Exercise
All of the data below is to be printed again exactly.

**** Task data

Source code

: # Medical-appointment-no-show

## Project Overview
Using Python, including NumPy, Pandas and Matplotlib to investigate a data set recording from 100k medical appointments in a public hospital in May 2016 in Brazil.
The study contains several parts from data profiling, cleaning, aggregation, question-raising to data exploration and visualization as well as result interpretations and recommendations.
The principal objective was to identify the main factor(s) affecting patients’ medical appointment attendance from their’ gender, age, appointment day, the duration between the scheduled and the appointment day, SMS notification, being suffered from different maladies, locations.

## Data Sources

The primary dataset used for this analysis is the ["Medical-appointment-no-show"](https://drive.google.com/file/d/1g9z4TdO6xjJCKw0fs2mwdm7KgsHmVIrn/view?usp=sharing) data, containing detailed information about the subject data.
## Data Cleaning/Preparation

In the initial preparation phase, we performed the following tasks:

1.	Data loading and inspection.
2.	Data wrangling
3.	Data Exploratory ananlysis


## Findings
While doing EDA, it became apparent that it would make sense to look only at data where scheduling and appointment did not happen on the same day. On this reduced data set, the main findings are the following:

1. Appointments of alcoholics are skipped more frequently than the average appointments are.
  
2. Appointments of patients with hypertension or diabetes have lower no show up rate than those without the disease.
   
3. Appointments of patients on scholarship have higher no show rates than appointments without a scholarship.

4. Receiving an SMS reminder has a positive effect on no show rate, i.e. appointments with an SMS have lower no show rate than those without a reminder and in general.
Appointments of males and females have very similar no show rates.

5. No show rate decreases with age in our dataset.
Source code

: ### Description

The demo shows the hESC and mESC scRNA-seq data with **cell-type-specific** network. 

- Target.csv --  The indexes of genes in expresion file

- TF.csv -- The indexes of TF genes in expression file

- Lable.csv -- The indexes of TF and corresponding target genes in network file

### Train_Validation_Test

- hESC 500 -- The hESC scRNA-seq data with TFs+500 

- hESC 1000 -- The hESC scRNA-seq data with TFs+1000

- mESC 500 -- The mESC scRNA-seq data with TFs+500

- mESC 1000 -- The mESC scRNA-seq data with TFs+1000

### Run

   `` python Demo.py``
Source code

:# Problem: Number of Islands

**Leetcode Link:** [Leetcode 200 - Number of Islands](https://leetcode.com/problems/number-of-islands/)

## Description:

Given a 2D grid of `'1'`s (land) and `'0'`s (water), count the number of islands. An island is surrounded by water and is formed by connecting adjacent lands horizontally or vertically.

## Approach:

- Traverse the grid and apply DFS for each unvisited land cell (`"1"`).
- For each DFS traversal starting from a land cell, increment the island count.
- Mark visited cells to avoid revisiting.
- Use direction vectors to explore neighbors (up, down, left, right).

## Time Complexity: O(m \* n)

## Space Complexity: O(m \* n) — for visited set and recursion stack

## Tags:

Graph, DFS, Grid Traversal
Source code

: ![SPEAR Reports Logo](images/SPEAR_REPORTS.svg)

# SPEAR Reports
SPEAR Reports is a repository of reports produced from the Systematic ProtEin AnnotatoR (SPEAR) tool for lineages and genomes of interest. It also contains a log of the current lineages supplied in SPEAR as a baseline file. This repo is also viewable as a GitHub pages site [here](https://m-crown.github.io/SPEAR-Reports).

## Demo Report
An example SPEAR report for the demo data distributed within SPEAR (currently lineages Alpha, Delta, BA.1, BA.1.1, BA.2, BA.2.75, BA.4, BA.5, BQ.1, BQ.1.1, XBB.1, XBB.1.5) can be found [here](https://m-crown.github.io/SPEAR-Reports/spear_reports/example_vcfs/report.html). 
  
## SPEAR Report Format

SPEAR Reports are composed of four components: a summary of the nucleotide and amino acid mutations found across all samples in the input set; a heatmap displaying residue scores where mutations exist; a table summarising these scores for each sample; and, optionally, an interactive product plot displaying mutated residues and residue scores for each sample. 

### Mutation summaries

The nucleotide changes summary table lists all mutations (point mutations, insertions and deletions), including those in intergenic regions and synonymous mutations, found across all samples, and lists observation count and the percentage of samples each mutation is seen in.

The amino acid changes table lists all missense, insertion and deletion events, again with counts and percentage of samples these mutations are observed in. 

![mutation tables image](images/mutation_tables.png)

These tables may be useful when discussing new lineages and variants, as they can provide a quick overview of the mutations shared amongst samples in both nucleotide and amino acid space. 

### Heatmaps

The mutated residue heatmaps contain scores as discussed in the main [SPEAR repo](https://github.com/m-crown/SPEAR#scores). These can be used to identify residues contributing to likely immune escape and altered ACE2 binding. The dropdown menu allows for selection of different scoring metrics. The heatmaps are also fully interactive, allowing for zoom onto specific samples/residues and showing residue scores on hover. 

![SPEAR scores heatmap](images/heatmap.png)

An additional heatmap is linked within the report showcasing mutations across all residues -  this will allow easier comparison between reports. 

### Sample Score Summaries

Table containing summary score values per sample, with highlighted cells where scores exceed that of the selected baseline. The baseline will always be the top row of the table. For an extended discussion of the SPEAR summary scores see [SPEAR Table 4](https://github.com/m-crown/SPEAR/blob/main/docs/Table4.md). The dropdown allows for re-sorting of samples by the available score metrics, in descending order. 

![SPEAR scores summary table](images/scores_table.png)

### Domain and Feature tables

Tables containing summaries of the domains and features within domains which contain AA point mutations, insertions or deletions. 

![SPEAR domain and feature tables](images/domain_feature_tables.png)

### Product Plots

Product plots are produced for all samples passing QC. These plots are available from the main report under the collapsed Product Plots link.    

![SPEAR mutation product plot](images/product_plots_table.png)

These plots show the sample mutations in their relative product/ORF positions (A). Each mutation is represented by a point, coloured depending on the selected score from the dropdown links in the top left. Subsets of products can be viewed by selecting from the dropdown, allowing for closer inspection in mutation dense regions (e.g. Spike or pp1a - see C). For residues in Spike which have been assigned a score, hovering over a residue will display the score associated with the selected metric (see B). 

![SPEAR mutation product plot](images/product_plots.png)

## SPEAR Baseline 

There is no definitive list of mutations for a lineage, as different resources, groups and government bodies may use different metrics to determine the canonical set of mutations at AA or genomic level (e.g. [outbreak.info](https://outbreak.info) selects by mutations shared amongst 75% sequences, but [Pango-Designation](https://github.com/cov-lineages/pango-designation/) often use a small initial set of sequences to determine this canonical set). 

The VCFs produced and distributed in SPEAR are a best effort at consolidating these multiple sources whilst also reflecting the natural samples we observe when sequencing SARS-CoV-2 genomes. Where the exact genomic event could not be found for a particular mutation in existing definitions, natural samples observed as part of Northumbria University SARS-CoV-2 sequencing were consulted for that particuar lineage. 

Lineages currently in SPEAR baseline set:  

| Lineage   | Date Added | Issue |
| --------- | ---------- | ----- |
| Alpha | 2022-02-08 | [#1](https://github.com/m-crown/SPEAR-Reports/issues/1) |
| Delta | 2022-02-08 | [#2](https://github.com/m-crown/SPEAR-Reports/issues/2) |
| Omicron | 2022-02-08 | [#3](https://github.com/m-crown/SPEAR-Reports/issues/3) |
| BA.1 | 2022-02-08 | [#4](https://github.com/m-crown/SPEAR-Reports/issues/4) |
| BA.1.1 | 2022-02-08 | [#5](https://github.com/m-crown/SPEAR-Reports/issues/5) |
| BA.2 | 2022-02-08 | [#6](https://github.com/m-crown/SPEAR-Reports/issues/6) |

********

Completed exercise
Source code

: # Medical-appointment-no-show

## Project Overview
Using Python, including NumPy, Pandas and Matplotlib to investigate a data set recording from 100k medical appointments in a public hospital in May 2016 in Brazil.
The study contains several parts from data profiling, cleaning, aggregation, question-raising to data exploration and visualization as well as result interpretations and recommendations.
The principal objective was to identify the main factor(s) affecting patients’ medical appointment attendance from their’ gender, age, appointment day, the duration between the scheduled and the appointment day, SMS notification, being suffered from different maladies, locations.

## Data Sources

The primary dataset used for this analysis is the ["Medical-appointment-no-show"](https://drive.google.com/file/d/1g9z4TdO6xjJCKw0fs2mwdm7KgsHmVIrn/view?usp=sharing) data, containing detailed information about the subject data.
## Data Cleaning/Preparation

In the initial preparation phase, we performed the following tasks:

1.	Data loading and inspection.
2.	Data wrangling
3.	Data Exploratory ananlysis


## Findings
While doing EDA, it became apparent that it would make sense to look only at data where scheduling and appointment did not happen on the same day. On this reduced data set, the main findings are the following:

1. Appointments of alcoholics are skipped more frequently than the average appointments are.
  
2. Appointments of patients with hypertension or diabetes have lower no show up rate than those without the disease.
   
3. Appointments of patients on scholarship have higher no show rates than appointments without a scholarship.

4. Receiving an SMS reminder has a positive effect on no show rate, i.e. appointments with an SMS have lower no show rate than those without a reminder and in general.
Appointments of males and females have very similar no show rates.

5. No show rate decreases with age in our dataset.
Source code

: ### Description

The demo shows the hESC and mESC scRNA-seq data with **cell-type-specific** network. 

- Target.csv --  The indexes of genes in expresion file

- TF.csv -- The indexes of TF genes in expression file

- Lable.csv -- The indexes of TF and corresponding target genes in network file

### Train_Validation_Test

- hESC 500 -- The hESC scRNA-seq data with TFs+500 

- hESC 1000 -- The hESC scRNA-seq data with TFs+1000

- mESC 500 -- The mESC scRNA-seq data with TFs+500

- mESC 1000 -- The mESC scRNA-seq data with TFs+1000

### Run

   `` python Demo.py``
Source code

:# Problem: Number of Islands

**Leetcode Link:** [Leetcode 200 - Number of Islands](https://leetcode.com/problems/number-of-islands/)

## Description:

Given a 2D grid of `'1'`s (land) and `'0'`s (water), count the number of islands. An island is surrounded by water and is formed by connecting adjacent lands horizontally or vertically.

## Approach:

- Traverse the grid and apply DFS for each unvisited land cell (`"1"`).
- For each DFS traversal starting from a land cell, increment the island count.
- Mark visited cells to avoid revisiting.
- Use direction vectors to explore neighbors (up, down, left, right).

## Time Complexity: O(m \* n)

## Space Complexity: O(m \* n) — for visited set and recursion stack

## Tags:

Graph, DFS, Grid Traversal
Source code

: ![SPEAR Reports Logo](images/SPEAR_REPORTS.svg)

# SPEAR Reports
SPEAR Reports is a repository of reports produced from the Systematic ProtEin AnnotatoR (SPEAR) tool for lineages and genomes of interest. It also contains a log of the current lineages supplied in SPEAR as a baseline file. This repo is also viewable as a GitHub pages site [here](https://m-crown.github.io/SPEAR-Reports).

## Demo Report
An example SPEAR report for the demo data distributed within SPEAR (currently lineages Alpha, Delta, BA.1, BA.1.1, BA.2, BA.2.75, BA.4, BA.5, BQ.1, BQ.1.1, XBB.1, XBB.1.5) can be found [here](https://m-crown.github.io/SPEAR-Reports/spear_reports/example_vcfs/report.html). 
  
## SPEAR Report Format

SPEAR Reports are composed of four components: a summary of the nucleotide and amino acid mutations found across all samples in the input set; a heatmap displaying residue scores where mutations exist; a table summarising these scores for each sample; and, optionally, an interactive product plot displaying mutated residues and residue scores for each sample. 

### Mutation summaries

The nucleotide changes summary table lists all mutations (point mutations, insertions and deletions), including those in intergenic regions and synonymous mutations, found across all samples, and lists observation count and the percentage of samples each mutation is seen in.

The amino acid changes table lists all missense, insertion and deletion events, again with counts and percentage of samples these mutations are observed in. 

![mutation tables image](images/mutation_tables.png)

These tables may be useful when discussing new lineages and variants, as they can provide a quick overview of the mutations shared amongst samples in both nucleotide and amino acid space. 

### Heatmaps

The mutated residue heatmaps contain scores as discussed in the main [SPEAR repo](https://github.com/m-crown/SPEAR#scores). These can be used to identify residues contributing to likely immune escape and altered ACE2 binding. The dropdown menu allows for selection of different scoring metrics. The heatmaps are also fully interactive, allowing for zoom onto specific samples/residues and showing residue scores on hover. 

![SPEAR scores heatmap](images/heatmap.png)

An additional heatmap is linked within the report showcasing mutations across all residues -  this will allow easier comparison between reports. 

### Sample Score Summaries

Table containing summary score values per sample, with highlighted cells where scores exceed that of the selected baseline. The baseline will always be the top row of the table. For an extended discussion of the SPEAR summary scores see [SPEAR Table 4](https://github.com/m-crown/SPEAR/blob/main/docs/Table4.md). The dropdown allows for re-sorting of samples by the available score metrics, in descending order. 

![SPEAR scores summary table](images/scores_table.png)

### Domain and Feature tables

Tables containing summaries of the domains and features within domains which contain AA point mutations, insertions or deletions. 

![SPEAR domain and feature tables](images/domain_feature_tables.png)

### Product Plots

Product plots are produced for all samples passing QC. These plots are available from the main report under the collapsed Product Plots link.    

![SPEAR mutation product plot](images/product_plots_table.png)

These plots show the sample mutations in their relative product/ORF positions (A). Each mutation is represented by a point, coloured depending on the selected score from the dropdown links in the top left. Subsets of products can be viewed by selecting from the dropdown, allowing for closer inspection in mutation dense regions (e.g. Spike or pp1a - see C). For residues in Spike which have been assigned a score, hovering over a residue will display the score associated with the selected metric (see B). 

![SPEAR mutation product plot](images/product_plots.png)

## SPEAR Baseline 

There is no definitive list of mutations for a lineage, as different resources, groups and government bodies may use different metrics to determine the canonical set of mutations at AA or genomic level (e.g. [outbreak.info](https://outbreak.info) selects by mutations shared amongst 75% sequences, but [Pango-Designation](https://github.com/cov-lineages/pango-designation/) often use a small initial set of sequences to determine this canonical set). 

The VCFs produced and distributed in SPEAR are a best effort at consolidating these multiple sources whilst also reflecting the natural samples we observe when sequencing SARS-CoV-2 genomes. Where the exact genomic event could not be found for a particular mutation in existing definitions, natural samples observed as part of Northumbria University SARS-CoV-2 sequencing were consulted for that particuar lineage. 

Lineages currently in SPEAR baseline set:  

| Lineage   | Date Added | Issue |
| --------- | ---------- | ----- |
| Alpha | 2022-02-08 | [#1](https://github.com/m-crown/SPEAR-Reports/issues/1) |
| Delta | 2022-02-08 | [#2](https://github.com/m-crown/SPEAR-Reports/issues/2) |
| Omicron | 2022-02-08 | [#3](https://github.com/m-crown/SPEAR-Reports/issues/3) |
| BA.1 | 2022-02-08 | [#4](https://github.com/m-crown/SPEAR-Reports/issues/4) |
| BA.1.1 | 2022-02-08 | [#5](https://github.com/m-crown/SPEAR-Reports/issues/5) |
| BA.2 | 2022-02-08 | [#6](https://github.com/m-crown/SPEAR-Reports/issues/6) |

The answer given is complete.